26 Januari 2022
PHNOM PENH – Kementerian Kebudayaan dan Seni Rupa telah meminta agar negara-negara di sepanjang Sungai Mekong bekerja sama dan dengan komunitas internasional untuk menghentikan perdagangan ilegal barang antik.
Permintaan tersebut diajukan pada lokakarya tentang pelaksanaan rekomendasi simposium regional pertama tentang “Tindakan pencegahan terhadap perusakan dan perambahan situs warisan dan terhadap pencurian, penjarahan, dan perdagangan ilegal properti penting budaya” Fase 2, yang diadakan di Siem Kota Reap digelar. dari 24-26 Januari.
Lokakarya ini dibiayai oleh yayasan khusus dana khusus Kerjasama Mekong-Lancang 2020 dengan partisipasi perwakilan dari Kamboja, Thailand, Laos, Vietnam, Cina, Myanmar dan koordinator negara UNESCO mereka.
Lokakarya menyoroti tantangan yang terkait dengan perlindungan artefak, barang antik, dan situs arkeologi.
“Situs-situs ini dibangun oleh nenek moyang kami, dilestarikan oleh generasi sebelumnya dan merupakan bagian dari warisan nasional kami yang berharga,” kata Menteri Kebudayaan Phoeurng Sackona.
“Unsur-unsur warisan yang berharga ini telah dan terus terancam keberadaannya sebagai akibat tidak hanya dari kerusakan alam tetapi terutama sebagai akibat dari perambahan manusia seperti perdagangan manusia, perusakan, penggalian ilegal, penjarahan dan kekerasan,” katanya, menambahkan. bahwa masalah ini adalah alasan mengapa lokakarya diselenggarakan.
Sackona mengatakan Sungai Mekong telah berfungsi sebagai sistem transportasi penting yang dapat diakses oleh pedagang asing dan lokal selama ribuan tahun bersama dengan jalur darat tertentu. Rute laut dan darat ini tidak hanya berfungsi untuk mengangkut barang, manusia, dan hewan, tetapi juga untuk menyebarkan budaya dalam bentuk dewa, agama, kepercayaan, gagasan, dan pengetahuan – yang semuanya dengan bebas berpindah dari satu budaya ke budaya lain dari waktu ke waktu.

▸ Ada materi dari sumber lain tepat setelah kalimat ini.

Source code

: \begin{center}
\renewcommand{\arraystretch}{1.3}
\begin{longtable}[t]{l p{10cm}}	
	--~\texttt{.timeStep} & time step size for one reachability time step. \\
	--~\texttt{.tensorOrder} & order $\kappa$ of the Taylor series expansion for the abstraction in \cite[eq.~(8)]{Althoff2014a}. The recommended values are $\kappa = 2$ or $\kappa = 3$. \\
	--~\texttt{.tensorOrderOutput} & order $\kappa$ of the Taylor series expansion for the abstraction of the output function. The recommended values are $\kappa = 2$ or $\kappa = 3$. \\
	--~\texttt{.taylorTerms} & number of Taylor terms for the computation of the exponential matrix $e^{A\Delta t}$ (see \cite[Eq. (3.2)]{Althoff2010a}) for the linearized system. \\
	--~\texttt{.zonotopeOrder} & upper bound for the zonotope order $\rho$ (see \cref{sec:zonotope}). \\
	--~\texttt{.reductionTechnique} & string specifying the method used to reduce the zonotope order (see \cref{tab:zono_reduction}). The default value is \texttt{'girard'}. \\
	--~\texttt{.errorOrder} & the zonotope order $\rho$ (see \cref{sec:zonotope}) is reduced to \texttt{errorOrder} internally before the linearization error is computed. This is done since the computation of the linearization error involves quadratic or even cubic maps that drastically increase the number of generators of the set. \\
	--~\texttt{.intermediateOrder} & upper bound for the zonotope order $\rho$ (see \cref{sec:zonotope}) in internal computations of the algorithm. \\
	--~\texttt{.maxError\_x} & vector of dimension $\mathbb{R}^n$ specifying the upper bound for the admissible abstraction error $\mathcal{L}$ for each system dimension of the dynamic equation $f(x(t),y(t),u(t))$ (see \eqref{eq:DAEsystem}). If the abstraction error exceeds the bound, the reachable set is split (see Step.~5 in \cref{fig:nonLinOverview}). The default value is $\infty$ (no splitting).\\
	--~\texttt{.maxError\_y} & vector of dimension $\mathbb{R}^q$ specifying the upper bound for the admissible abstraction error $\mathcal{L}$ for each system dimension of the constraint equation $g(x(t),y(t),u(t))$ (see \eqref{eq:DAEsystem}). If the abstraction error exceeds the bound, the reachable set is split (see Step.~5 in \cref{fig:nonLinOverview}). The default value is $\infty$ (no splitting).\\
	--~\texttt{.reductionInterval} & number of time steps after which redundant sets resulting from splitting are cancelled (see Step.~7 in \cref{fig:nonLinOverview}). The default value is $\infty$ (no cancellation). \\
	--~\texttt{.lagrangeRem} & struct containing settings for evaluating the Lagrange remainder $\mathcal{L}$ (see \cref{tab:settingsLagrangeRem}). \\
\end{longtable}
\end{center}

Perbaikan dalam transportasi dan teknologi dikombinasikan dengan konflik domestik dan internasional telah menyebabkan peningkatan yang signifikan dalam jumlah perdagangan ilegal artefak yang terjadi belakangan ini, katanya.
“Moda transportasi yang lebih cepat dan lebih luas menyoroti kemudahan properti budaya kita dicuri. Selain itu, karena nilai finansialnya yang besar, artefak budaya kita menghadapi ancaman tambahan.

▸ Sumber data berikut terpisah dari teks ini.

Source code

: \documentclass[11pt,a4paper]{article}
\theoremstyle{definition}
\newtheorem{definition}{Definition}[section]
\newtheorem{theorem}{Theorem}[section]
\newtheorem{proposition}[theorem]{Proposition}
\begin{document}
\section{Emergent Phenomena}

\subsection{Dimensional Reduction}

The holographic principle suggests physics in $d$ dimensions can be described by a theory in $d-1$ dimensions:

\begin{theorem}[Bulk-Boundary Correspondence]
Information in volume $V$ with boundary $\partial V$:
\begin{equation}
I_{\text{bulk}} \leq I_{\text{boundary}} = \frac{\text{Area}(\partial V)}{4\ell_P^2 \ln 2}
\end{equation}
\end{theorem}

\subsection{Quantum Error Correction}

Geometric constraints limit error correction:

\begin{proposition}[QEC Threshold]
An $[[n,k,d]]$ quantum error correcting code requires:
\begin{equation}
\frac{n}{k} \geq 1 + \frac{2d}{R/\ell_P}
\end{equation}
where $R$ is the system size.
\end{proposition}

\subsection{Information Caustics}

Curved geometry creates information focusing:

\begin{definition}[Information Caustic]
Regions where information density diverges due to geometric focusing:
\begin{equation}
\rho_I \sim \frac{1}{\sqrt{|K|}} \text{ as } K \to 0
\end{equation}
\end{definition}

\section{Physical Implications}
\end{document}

“Faktanya, lalu lintas mereka terkait dengan pencucian uang dan bahkan pendanaan teroris. Perdagangan ilegal properti budaya adalah masalah global dan berkembang dan kami memiliki alasan kuat untuk bertindak cepat dan tegas untuk mencegahnya,” katanya.
Menteri mengatakan perdagangan ilegal benda budaya dapat diberantas secara efektif jika ada koordinasi upaya dan kerja sama antara berbagai organisasi yang terlibat, negara korban, dan negara tujuan penjualan barang curian.
“Sekarang tugas kita untuk bekerja bahu membahu untuk menghormati leluhur kita dan untuk ketenangan pikiran kita sendiri mengetahui bahwa warisan kita akan tersedia untuk anak-anak kita. Generasi mendatang memiliki hak untuk mempelajari dan mengagumi benda-benda berwujud yang mewakili warisan mereka. Perdagangan ilegal, penjarahan dan ekspor-impor kekayaan budaya merupakan ancaman bagi kita semua dan kita harus melawannya bersama-sama,” katanya.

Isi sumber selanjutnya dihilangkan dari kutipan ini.